Najlepsza jest radość dziecka :)

niedziela, 17 lipca 2011

Dzisiejesze szycie oraz deser :)

Ktoś może stwierdzić, że niedziela nie jest najlepszym dniem na szycie, ale ... łamię stereotyp i trochę poszyłam czując wenę :) tak mi wyszło (oczywiście prośba o uszanowanie praw autorskich jest aktualna ;) )
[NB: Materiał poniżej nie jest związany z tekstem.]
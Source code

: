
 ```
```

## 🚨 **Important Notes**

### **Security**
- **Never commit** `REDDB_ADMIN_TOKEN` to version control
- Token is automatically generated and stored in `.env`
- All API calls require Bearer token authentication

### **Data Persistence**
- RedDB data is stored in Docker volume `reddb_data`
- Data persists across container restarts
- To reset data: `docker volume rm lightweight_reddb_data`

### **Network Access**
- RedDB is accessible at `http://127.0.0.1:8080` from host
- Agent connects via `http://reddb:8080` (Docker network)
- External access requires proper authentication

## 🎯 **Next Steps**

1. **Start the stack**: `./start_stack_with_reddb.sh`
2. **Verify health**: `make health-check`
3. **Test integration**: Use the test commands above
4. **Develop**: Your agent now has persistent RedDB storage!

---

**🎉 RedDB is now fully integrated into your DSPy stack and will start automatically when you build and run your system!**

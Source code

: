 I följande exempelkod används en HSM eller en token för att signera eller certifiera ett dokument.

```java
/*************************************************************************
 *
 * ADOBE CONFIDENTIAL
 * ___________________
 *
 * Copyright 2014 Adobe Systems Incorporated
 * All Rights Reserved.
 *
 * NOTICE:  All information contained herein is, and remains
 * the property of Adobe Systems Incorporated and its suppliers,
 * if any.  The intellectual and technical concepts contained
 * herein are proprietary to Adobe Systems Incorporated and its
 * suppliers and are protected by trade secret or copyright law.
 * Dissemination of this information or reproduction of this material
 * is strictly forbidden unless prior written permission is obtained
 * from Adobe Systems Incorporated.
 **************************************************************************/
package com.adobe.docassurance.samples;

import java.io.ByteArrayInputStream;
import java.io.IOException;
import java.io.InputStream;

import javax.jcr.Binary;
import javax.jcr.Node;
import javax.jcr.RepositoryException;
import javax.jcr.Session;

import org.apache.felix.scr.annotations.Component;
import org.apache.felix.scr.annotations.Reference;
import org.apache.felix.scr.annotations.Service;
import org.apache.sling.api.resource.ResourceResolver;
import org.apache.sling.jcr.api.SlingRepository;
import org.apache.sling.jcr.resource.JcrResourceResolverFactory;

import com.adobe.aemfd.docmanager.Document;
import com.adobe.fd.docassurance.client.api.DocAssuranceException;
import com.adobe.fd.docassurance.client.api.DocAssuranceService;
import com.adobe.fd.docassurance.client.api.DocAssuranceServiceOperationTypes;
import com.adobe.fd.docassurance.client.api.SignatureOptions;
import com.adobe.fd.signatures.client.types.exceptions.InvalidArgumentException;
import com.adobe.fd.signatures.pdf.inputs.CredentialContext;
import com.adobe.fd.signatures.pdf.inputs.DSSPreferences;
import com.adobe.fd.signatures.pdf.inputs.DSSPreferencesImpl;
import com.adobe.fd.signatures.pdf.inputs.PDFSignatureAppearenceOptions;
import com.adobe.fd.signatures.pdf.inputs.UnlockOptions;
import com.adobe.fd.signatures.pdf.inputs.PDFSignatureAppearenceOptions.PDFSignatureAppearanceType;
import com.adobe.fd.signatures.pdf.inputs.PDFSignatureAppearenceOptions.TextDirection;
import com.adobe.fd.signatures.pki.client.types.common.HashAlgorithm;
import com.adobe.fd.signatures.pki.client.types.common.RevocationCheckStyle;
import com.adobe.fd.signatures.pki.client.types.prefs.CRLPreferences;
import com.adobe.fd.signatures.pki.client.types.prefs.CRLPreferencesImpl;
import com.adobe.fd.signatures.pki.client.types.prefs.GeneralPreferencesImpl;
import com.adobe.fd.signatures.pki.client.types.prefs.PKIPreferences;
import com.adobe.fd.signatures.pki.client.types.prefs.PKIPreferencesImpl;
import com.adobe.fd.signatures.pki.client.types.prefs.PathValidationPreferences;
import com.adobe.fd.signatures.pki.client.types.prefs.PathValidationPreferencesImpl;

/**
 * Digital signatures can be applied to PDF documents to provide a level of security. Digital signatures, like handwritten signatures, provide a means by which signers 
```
A pro po praw autorskich przypomniało mi się jak napisałam ogłoszenie i potem na tym samym portalu znalazłam nieco zmienione. Portal nie zdołał przekonać użytkowniczki do zmodyfikowania, ona też niewiele z tego sobie zrobiła. Efekt był taki, że ja usunęłam konto i  niesmak jest do dziś. Co za czasy, każdy może sobie przejrzeć internet i wykorzystać pomysł nie wysilając się zbytnio, czy przepisać tekst innej osoby zmieniając dwa słowa. eh...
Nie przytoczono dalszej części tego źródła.